### What to work on
Omit every picture and write out the rest of the records exactly.

**** Data provided ****

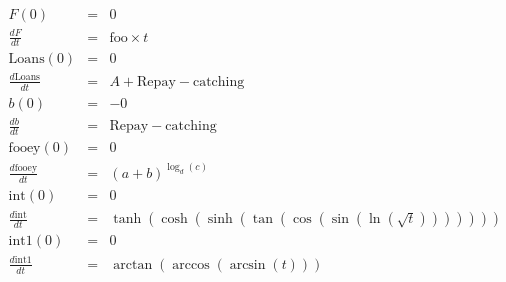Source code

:\documentclass{article}
\begin{document}
\begin{eqnarray*}
F(0)&=&0\\
\frac{ d F}{dt} &=&\mathrm{foo}\times  t \\
\mathrm{Loans}(0)&=&0\\
\frac{ d \mathrm{Loans}}{dt} &=&A+\mathrm{Repay}-\mathrm{catching}\\
b(0)&=&-0\\
\frac{ d b}{dt} &=&\mathrm{Repay}-\mathrm{catching}\\
\mathrm{fooey}(0)&=&0\\
\frac{ d \mathrm{fooey}}{dt} &=&\left(a+b\right)^{\log_{d}\left(c\right)}\\
\mathrm{int}(0)&=&0\\
\frac{ d \mathrm{int}}{dt} &=&\tanh\left(\cosh\left(\sinh\left(\tan\left(\cos\left(\sin\left(\ln\left(\sqrt{ t }\right)\right)\right)\right)\right)\right)\right)\\
\mathrm{int1}(0)&=&0\\
\frac{ d \mathrm{int1}}{dt} &=&\arctan\left(\arccos\left(\arcsin\left( t \right)\right)\right)\\
\end{eqnarray*}
\end{document}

****

### Solution to this task
Source code

:\documentclass{article}
\begin{document}
\begin{eqnarray*}
F(0)&=&0\\
\frac{ d F}{dt} &=&\mathrm{foo}\times  t \\
\mathrm{Loans}(0)&=&0\\
\frac{ d \mathrm{Loans}}{dt} &=&A+\mathrm{Repay}-\mathrm{catching}\\
b(0)&=&-0\\
\frac{ d b}{dt} &=&\mathrm{Repay}-\mathrm{catching}\\
\mathrm{fooey}(0)&=&0\\
\frac{ d \mathrm{fooey}}{dt} &=&\left(a+b\right)^{\log_{d}\left(c\right)}\\
\mathrm{int}(0)&=&0\\
\frac{ d \mathrm{int}}{dt} &=&\tanh\left(\cosh\left(\sinh\left(\tan\left(\cos\left(\sin\left(\ln\left(\sqrt{ t }\right)\right)\right)\right)\right)\right)\right)\\
\mathrm{int1}(0)&=&0\\
\frac{ d \mathrm{int1}}{dt} &=&\arctan\left(\arccos\left(\arcsin\left( t \right)\right)\right)\\
\end{eqnarray*}
\end{document}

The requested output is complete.